## [Exercise objective]
Output, without alteration, the first line of the entries and each line after it, stopping with the line that contains "The language server has".

=== Given records ===

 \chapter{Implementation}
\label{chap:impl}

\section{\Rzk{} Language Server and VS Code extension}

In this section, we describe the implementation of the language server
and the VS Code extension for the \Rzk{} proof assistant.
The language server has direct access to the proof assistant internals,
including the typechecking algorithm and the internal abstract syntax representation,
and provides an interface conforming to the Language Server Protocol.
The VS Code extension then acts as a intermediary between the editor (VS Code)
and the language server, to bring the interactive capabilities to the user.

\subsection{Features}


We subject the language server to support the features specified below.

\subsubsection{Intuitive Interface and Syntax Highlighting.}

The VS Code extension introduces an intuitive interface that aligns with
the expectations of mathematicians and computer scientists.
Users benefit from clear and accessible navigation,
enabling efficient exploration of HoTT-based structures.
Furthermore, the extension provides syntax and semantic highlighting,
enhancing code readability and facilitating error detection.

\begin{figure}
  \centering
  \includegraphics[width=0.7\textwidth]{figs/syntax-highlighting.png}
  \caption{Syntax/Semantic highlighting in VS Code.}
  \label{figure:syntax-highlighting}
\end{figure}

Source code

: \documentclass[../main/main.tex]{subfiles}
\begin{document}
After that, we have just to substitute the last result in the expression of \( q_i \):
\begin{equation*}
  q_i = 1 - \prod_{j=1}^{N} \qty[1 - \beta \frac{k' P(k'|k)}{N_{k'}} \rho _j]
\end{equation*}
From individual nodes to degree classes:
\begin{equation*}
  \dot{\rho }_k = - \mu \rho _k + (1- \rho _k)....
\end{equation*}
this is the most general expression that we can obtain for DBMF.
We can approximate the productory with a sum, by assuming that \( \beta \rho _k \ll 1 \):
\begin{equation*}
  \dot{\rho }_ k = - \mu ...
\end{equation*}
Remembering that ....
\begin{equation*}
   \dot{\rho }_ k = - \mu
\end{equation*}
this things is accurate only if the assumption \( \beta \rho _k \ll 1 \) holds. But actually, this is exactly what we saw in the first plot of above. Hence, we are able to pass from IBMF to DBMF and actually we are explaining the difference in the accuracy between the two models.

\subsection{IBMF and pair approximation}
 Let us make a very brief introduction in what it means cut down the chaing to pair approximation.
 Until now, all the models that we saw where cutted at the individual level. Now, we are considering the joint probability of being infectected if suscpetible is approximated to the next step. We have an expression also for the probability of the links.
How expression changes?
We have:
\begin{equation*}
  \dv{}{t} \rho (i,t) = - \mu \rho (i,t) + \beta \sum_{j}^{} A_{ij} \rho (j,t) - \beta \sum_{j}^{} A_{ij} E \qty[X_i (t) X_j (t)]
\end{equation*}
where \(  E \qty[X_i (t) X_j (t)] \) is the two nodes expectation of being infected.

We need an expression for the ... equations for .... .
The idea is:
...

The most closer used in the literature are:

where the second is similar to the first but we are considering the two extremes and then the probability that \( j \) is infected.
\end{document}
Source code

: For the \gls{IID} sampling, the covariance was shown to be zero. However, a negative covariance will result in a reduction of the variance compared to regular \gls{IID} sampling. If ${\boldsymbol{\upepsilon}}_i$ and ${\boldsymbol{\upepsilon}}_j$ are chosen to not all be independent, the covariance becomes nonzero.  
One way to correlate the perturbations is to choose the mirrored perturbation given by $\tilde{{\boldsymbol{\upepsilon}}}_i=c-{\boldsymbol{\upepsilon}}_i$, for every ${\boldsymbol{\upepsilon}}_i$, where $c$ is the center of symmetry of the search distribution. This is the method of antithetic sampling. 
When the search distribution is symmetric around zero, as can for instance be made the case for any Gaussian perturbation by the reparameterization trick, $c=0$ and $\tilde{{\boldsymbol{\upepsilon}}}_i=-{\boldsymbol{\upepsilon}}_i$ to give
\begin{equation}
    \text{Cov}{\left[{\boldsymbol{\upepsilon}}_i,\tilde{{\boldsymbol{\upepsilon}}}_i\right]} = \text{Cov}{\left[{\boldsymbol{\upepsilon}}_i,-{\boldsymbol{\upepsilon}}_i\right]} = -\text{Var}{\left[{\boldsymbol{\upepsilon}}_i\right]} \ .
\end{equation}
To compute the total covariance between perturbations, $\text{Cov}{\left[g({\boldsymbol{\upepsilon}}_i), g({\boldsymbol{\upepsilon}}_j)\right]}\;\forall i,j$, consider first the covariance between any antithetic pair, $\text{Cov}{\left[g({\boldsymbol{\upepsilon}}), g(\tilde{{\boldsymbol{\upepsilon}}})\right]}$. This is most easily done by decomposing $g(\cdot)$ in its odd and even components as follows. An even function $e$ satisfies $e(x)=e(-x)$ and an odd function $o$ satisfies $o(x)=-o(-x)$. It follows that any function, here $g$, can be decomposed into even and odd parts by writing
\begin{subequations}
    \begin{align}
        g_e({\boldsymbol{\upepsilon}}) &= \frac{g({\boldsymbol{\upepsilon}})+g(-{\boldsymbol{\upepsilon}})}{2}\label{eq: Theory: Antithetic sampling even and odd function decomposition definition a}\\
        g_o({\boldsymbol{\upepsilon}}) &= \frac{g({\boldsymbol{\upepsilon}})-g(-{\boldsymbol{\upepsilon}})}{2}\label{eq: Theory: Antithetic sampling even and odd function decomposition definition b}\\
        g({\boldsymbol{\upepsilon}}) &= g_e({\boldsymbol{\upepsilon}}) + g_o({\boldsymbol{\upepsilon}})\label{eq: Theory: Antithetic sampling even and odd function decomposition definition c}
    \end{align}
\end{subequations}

===

## [Written answer]
 \chapter{Implementation}
\label{chap:impl}

\section{\Rzk{} Language Server and VS Code extension}

In this section, we describe the implementation of the language server
and the VS Code extension for the \Rzk{} proof assistant.
The language server has direct access to the proof assistant internals,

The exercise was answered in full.